Jump!

Home > Romance > Jump! > Page 11
Jump! Page 11

by Jilly Cooper


  ‘Good God,’ repeated Etta, leaping forward to rescue the Solomon’s seal from Dora’s pacing feet.

  ‘So I rang Colin Mackenzie, and he raced back from Newbury and it’s all in the Mail today.’ Dora brandished the paper in triumph.

  ‘Gosh, a double-page spread,’ said Etta, examining the pictures of Shade, Rupert and Taggie. ‘Isn’t she beautiful?’

  Shade is quoted as saying: ‘I kissed Taggie Campbell-Black on the cheek. I was euphoric my horse had won a race and she’s my trainer’s wife. Such behaviour is standard. I feel very sorry for Taggie, who’s a lovely woman.’

  ‘Shade’s threatening to sue,’ went on Dora gleefully, ‘claiming Rupert’s endangered at least five million pounds’ worth of horse-flesh.’
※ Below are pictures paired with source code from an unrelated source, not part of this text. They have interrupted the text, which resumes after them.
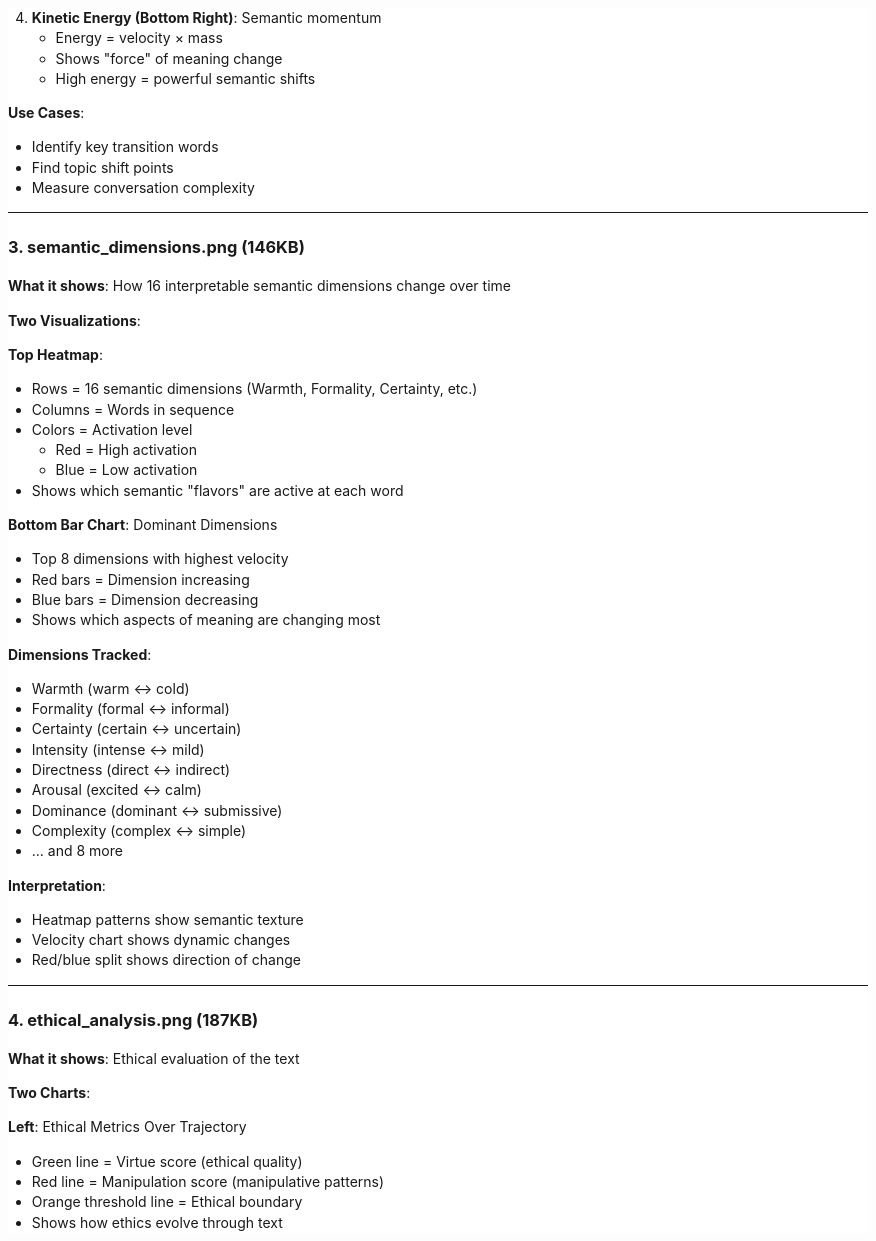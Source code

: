 4. **Kinetic Energy (Bottom Right)**: Semantic momentum
   - Energy = velocity × mass
   - Shows "force" of meaning change
   - High energy = powerful semantic shifts

**Use Cases**:
- Identify key transition words
- Find topic shift points
- Measure conversation complexity

---

### 3. **semantic_dimensions.png** (146KB)
**What it shows**: How 16 interpretable semantic dimensions change over time

**Two Visualizations**:

**Top Heatmap**:
- Rows = 16 semantic dimensions (Warmth, Formality, Certainty, etc.)
- Columns = Words in sequence
- Colors = Activation level
  - Red = High activation
  - Blue = Low activation
- Shows which semantic "flavors" are active at each word

**Bottom Bar Chart**: Dominant Dimensions
- Top 8 dimensions with highest velocity
- Red bars = Dimension increasing
- Blue bars = Dimension decreasing
- Shows which aspects of meaning are changing most

**Dimensions Tracked**:
- Warmth (warm ↔ cold)
- Formality (formal ↔ informal)
- Certainty (certain ↔ uncertain)
- Intensity (intense ↔ mild)
- Directness (direct ↔ indirect)
- Arousal (excited ↔ calm)
- Dominance (dominant ↔ submissive)
- Complexity (complex ↔ simple)
- ... and 8 more

**Interpretation**:
- Heatmap patterns show semantic texture
- Velocity chart shows dynamic changes
- Red/blue split shows direction of change

---

### 4. **ethical_analysis.png** (187KB)
**What it shows**: Ethical evaluation of the text

**Two Charts**:

**Left**: Ethical Metrics Over Trajectory
- Green line = Virtue score (ethical quality)
- Red line = Manipulation score (manipulative patterns)
- Orange threshold line = Ethical boundary
- Shows how ethics evolve through text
  ‘Poor horses, they must have been terrified in London. Where will they go?’

  ‘Well, Shade’s other ten were already with Marius, so they’ve gone there. Poor Marius has plenty of empty boxes. But Shade won’t like that because he likes to play trainers off against each other, and he likes his horses to win, and Marius is having an even worse year than Ralph Harvey-Holden.

  ‘Taggie’s terribly embarrassed, but Colin Mackenzie agrees with me: Rupert’s used the whole thing as an excuse to get rid of Shade, who demanded more attention than all the other owners put together. He’s known in the yard as Needy Gonzales. ‘Plants partial to Shade,’ giggled Dora as she watched Etta tread in the goat’s beard.

  ‘Would you like a cup of tea and some toast and marmalade?’ asked Etta.

  ‘Yes please,’ said Dora. ‘And now, shifting from the profane to the sacred, my heavenly boyfriend Paris is having a driving lesson, so I’ve got an hour or so to kill. Shall I take you round the church and tell you the legend of Willowwood?’

  ‘I must get these plants in.’

  ‘You can do that this afternoon.’

  As they set out for the village, coming out of Badger’s Court was a Water Board van with Leakline printed on its sides.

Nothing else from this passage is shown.